Posted by eemilla on November 3, 2012

I’ve wanted to visit the Falls Park in Greenville for a while after hearing so much about it from various friends over the years so I talked my mom into joining LB and I for a day trip a few months back.  I was surprised to learn that the trail is over seventeen miles long connecting Travelers Rest to Furman to downtown Greenville to Greenville Tech.  It makes me really sad that Asheville and Buncombe County cannot get their acts together and create some substantive greenways, especially when so much of our economy is based on tourism and enjoying the natural beauty that surrounds us.  Also what a better way to move away from fossil fuels than to have pleasant walking and biking trails and paths.  My husband and I live less than two miles from our jobs, but the commute would be neither pleasant nor safe as it involves a five lane highway for at least a quarter of the route.

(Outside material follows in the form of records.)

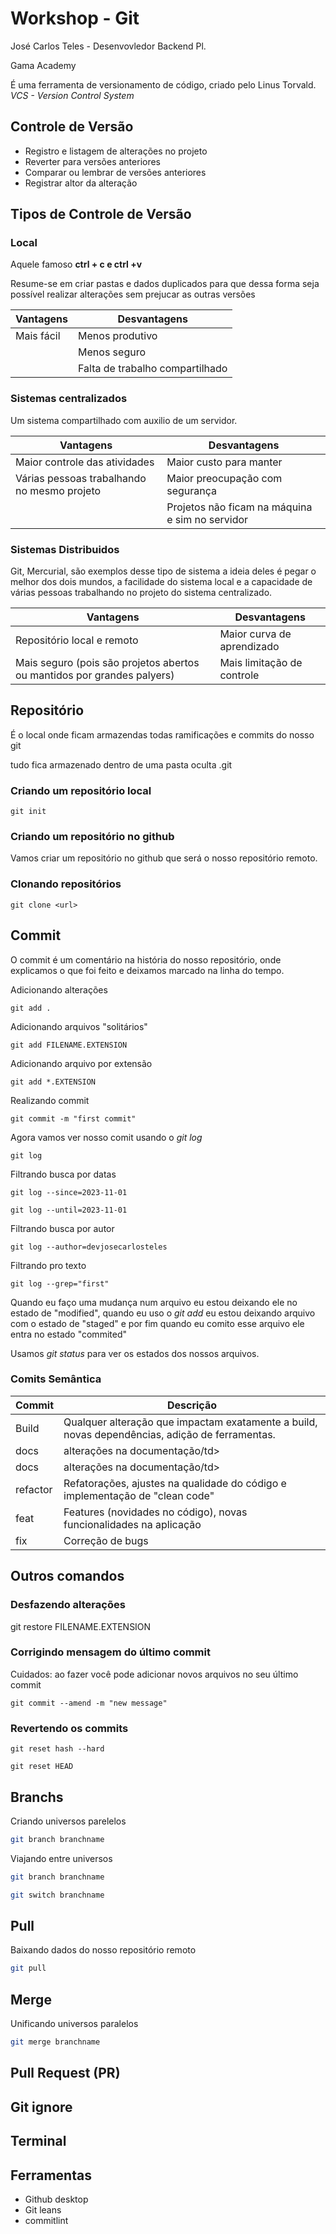 # Workshop - Git

José Carlos Teles - Desenvovledor Backend Pl.

Gama Academy

É uma ferramenta de versionamento de código, criado pelo Linus Torvald.
_VCS - Version Control System_

## Controle de Versão

- Registro e listagem de alterações no projeto
- Reverter para versões anteriores
- Comparar ou lembrar de versões anteriores
- Registrar altor da alteração

## Tipos de Controle de Versão

### Local

Aquele famoso <strong>ctrl + c e ctrl +v</strong>

Resume-se em criar pastas e dados duplicados para que dessa forma seja possível
realizar alterações sem prejucar as outras versões

<table>
  <thead>
    <tr>
      <th>Vantagens</th>
      <th>Desvantagens</th>
    </tr>
  </thead>

  <tbody>
    <tr>
      <td>Mais fácil</td>
      <td>Menos produtivo</td>
    </tr>
    <tr>
      <td></td>
      <td>Menos seguro</td>
    </tr>
     <tr>
      <td></td>
      <td>Falta de trabalho compartilhado</td>
    </tr>
  </tbody>
</table>

### Sistemas centralizados

Um sistema compartilhado com auxilio de um servidor.

<table>
  <thead>
    <tr>
      <th>Vantagens</th>
      <th>Desvantagens</th>
    </tr>
  </thead>

  <tbody>
    <tr>
      <td>Maior controle das atividades</td>
      <td>Maior custo para manter</td>
    </tr>
    <tr>
      <td>Várias pessoas trabalhando no mesmo projeto</td>
      <td>Maior preocupação com segurança</td>
    </tr>
     <tr>
      <td></td>
      <td>Projetos não ficam na máquina e sim no servidor</td>
    </tr>
  </tbody>
</table>

### Sistemas Distribuidos

Git, Mercurial, são exemplos desse tipo de sistema a ideia deles é pegar o melhor dos dois mundos, a facilidade do sistema local e a capacidade de várias pessoas trabalhando no projeto do sistema centralizado.

<table>
  <thead>
    <tr>
      <th>Vantagens</th>
      <th>Desvantagens</th>
    </tr>
  </thead>

  <tbody>
    <tr>
      <td>Repositório local e remoto</td>
      <td>Maior curva de aprendizado</td>
    </tr>
    <tr>
      <td>Mais seguro (pois são projetos abertos ou mantidos por grandes palyers)</td>
      <td>Mais limitação de controle</td>
    </tr>
  </tbody>
</table>

## Repositório

É o local onde ficam armazendas todas ramificações e commits do nosso git

tudo fica armazenado dentro de uma pasta oculta .git

### Criando um repositório local

```shell
git init
```

### Criando um repositório no github

Vamos criar um repositório no github que será o nosso repositório remoto.

### Clonando repositórios

```shell
git clone <url>
```

## Commit

O commit é um comentário na história do nosso repositório, onde explicamos o que foi feito e deixamos marcado na linha do tempo.

Adicionando alterações

```shell
git add .
```

Adicionando arquivos "solitários"

```shell
git add FILENAME.EXTENSION
```

Adicionando arquivo por extensão

```shell
git add *.EXTENSION
```

Realizando commit

```shell
git commit -m "first commit"
```

Agora vamos ver nosso comit usando o _git log_

```shell
git log
```

Filtrando busca por datas

```shell
git log --since=2023-11-01
```

```shell
git log --until=2023-11-01
```

Filtrando busca por autor

```shell
git log --author=devjosecarlosteles
```

Filtrando pro texto

```shell
git log --grep="first"
```

Quando eu faço uma mudança num arquivo eu estou deixando ele no estado de "modified", quando eu uso o _git add_ eu estou deixando arquivo com o estado de "staged" e por fim quando eu comito esse arquivo ele entra no estado "commited"

Usamos _git status_ para ver os estados dos nossos arquivos.

### Comits Semântica

<table>
  <thead>
    <tr>
      <th>Commit</th>
      <th>Descrição</th>
    </tr>
  </thead>
  <tbody>
    <tr>
      <td>Build</td>
      <td>Qualquer alteração que impactam exatamente a build, novas dependências, adição de ferramentas.</td>
    </tr>
    <tr>
      <td>docs</td>
      <td>alterações na documentação/td>
    </tr>
    <tr>
      <td>docs</td>
      <td>alterações na documentação/td>
    </tr>
    <tr>
      <td>refactor</td>
      <td>Refatorações, ajustes na qualidade do código e implementação de "clean code"</td>
    </tr>
    <tr>
      <td>feat</td>
      <td>Features (novidades no código), novas funcionalidades na aplicação</td>
    </tr>
    <tr>
      <td>fix</td>
      <td>Correção de bugs</td>
    </tr>
  </tbody>
</table>

## Outros comandos

### Desfazendo alterações

git restore FILENAME.EXTENSION

### Corrigindo mensagem do último commit

Cuidados: ao fazer você pode adicionar novos arquivos no seu último commit

```shell
git commit --amend -m "new message"
```

### Revertendo os commits

```shell
git reset hash --hard

git reset HEAD
```

## Branchs

Criando universos parelelos

```sh
git branch branchname
```

Viajando entre universos

```sh
git branch branchname
```

```sh
git switch branchname
```

## Pull

Baixando dados do nosso repositório remoto

```sh
git pull
```

## Merge

Unificando universos paralelos

```sh
git merge branchname
```

## Pull Request (PR)

## Git ignore

## Terminal

## Ferramentas

- Github desktop
- Git leans
- commitlint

We arrived around mid morning so there were still a number of joggers and cyclists getting their exercise in for the day.  Shops along the trail were just opening, and no one was playing in the water feature.

water feature

The pathway took us on a small bridge across the river before we arrived at the iconic Liberty Bridge.

bridge over the falls

Liberty Bridge

Liberty Bridge again

The gardens were pretty with lots of lawn for picnics or benches for relaxing

amphitheater

We ambled along the trail by the river chatting, and when I saw that the Greenville Zoo was only a mile or two away I convinced my mom we should go.

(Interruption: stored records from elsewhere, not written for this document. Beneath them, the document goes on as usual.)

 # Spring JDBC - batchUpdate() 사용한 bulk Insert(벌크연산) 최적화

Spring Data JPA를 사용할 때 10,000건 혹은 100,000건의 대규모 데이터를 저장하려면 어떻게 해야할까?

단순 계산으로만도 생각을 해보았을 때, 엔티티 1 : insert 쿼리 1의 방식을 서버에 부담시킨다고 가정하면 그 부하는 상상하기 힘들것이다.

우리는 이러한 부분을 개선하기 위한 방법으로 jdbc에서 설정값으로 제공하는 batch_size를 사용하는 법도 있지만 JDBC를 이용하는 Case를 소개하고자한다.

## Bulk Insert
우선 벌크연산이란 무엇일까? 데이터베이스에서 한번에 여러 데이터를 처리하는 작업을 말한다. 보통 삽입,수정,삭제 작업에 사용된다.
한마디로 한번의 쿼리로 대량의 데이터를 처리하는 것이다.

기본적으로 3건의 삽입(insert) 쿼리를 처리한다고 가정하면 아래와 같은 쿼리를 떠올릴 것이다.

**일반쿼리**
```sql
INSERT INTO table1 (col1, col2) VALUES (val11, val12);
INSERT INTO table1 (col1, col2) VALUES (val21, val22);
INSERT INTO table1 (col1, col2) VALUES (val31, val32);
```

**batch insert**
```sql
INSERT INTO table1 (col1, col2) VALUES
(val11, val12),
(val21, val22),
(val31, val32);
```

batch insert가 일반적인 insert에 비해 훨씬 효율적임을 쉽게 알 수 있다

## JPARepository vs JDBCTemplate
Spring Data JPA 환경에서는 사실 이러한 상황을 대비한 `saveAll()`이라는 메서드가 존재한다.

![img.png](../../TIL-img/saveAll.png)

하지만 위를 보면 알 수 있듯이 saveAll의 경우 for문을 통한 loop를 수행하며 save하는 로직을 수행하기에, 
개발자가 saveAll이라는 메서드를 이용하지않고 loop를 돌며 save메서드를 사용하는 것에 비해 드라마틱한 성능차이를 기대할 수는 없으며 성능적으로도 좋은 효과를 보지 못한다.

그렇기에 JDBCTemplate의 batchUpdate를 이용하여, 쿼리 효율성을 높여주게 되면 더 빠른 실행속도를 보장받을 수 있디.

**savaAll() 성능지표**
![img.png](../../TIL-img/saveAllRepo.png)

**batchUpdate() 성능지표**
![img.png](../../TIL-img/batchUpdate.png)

We stopped seeing the zoo on the informational signs along the trail so we ended up making a huge loop around it (which meant we walked around Cleveland Park and on the Eagle Trail).  However, there wasn’t a line to enter the zoo, and the admission was the same as the WNC Nature Center; I could have gotten free admission as the zoo is a reciprocal facility with the Nature Center.  The zoo was small and easy to see in an hour or less although we skipped the flamingos, alligator, farm animals, and the playground.

elephant

toucan

leopard

By this time everyone was tired and hungry so we made our back, and after we had returned to downtown LB was more than ready to be off my sweaty back which led us to eat at a smoothie bar because it was quick and filled with people in workout attire.  It was relatively cheap and served decent food, but it I doubt I would go back unless urged by convenience.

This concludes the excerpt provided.